Stored data:
++++++++++

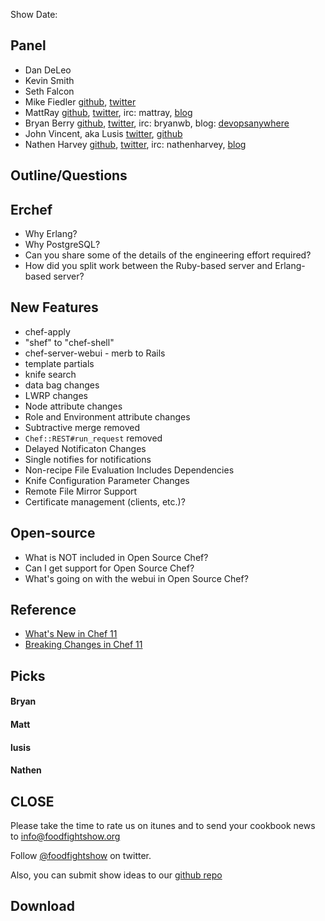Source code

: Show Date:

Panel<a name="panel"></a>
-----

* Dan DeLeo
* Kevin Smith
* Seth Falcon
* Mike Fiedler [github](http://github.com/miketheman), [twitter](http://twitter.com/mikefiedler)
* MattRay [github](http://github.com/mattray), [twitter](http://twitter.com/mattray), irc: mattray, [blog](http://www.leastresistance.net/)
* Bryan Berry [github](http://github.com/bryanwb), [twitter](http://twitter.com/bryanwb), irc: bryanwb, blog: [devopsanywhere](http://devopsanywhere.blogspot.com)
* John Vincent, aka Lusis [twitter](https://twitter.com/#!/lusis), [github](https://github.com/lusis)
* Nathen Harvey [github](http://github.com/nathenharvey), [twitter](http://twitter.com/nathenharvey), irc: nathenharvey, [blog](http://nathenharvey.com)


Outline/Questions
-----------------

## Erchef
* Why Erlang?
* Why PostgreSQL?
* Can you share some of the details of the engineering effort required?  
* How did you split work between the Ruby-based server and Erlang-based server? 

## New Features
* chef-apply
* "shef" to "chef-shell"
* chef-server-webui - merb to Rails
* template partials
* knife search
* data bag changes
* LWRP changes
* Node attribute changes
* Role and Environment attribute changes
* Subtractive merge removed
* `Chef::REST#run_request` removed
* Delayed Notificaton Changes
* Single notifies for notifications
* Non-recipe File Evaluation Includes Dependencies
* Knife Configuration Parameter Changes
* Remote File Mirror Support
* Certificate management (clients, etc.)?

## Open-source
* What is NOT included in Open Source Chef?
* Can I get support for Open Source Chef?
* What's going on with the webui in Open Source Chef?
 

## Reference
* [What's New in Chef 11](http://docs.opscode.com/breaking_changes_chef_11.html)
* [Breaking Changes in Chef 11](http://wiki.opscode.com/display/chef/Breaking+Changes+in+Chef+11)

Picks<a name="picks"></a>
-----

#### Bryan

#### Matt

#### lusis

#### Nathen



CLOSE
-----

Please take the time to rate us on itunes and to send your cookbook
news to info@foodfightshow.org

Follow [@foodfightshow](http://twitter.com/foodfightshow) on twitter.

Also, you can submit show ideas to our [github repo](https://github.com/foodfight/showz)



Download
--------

++++++++++

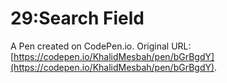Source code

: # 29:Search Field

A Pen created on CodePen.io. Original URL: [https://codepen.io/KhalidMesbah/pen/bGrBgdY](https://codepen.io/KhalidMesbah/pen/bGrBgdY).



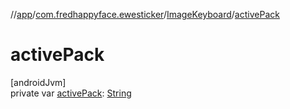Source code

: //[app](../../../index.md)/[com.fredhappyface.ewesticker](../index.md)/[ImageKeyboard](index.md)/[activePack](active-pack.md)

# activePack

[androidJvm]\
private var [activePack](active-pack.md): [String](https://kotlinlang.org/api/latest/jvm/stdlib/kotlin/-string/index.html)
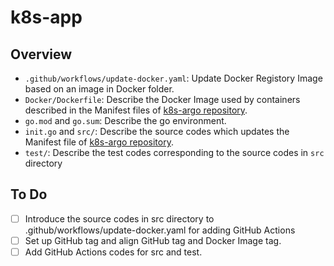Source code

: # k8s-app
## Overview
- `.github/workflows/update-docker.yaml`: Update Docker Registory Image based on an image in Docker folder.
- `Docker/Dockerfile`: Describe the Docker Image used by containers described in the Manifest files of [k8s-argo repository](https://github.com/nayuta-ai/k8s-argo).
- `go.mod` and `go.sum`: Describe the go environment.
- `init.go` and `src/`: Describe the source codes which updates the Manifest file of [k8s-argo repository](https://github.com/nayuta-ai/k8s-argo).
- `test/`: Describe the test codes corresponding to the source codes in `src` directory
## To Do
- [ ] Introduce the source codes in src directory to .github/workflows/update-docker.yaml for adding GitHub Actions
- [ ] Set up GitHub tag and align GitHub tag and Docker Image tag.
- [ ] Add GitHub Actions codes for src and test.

++++++++++

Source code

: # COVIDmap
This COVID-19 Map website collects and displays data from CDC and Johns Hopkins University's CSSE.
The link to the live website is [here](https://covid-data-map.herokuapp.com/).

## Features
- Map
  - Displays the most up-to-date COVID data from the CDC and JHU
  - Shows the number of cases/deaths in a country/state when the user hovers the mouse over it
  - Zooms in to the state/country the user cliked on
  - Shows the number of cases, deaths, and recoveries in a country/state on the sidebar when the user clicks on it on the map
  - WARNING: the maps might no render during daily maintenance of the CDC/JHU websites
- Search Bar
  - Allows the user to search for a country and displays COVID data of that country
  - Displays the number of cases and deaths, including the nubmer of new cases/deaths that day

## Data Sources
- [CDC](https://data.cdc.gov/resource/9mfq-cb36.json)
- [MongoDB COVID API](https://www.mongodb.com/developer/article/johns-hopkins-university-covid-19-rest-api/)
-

++++++++++

▶ [DESCRIPTION OF THE TASK]:
Would you please return all lines of the data that include the word "directory"?

▶ [SOLUTION BELOW]:
- `test/`: Describe the test codes corresponding to the source codes in `src` directory
- [ ] Introduce the source codes in src directory to .github/workflows/update-docker.yaml for adding GitHub Actions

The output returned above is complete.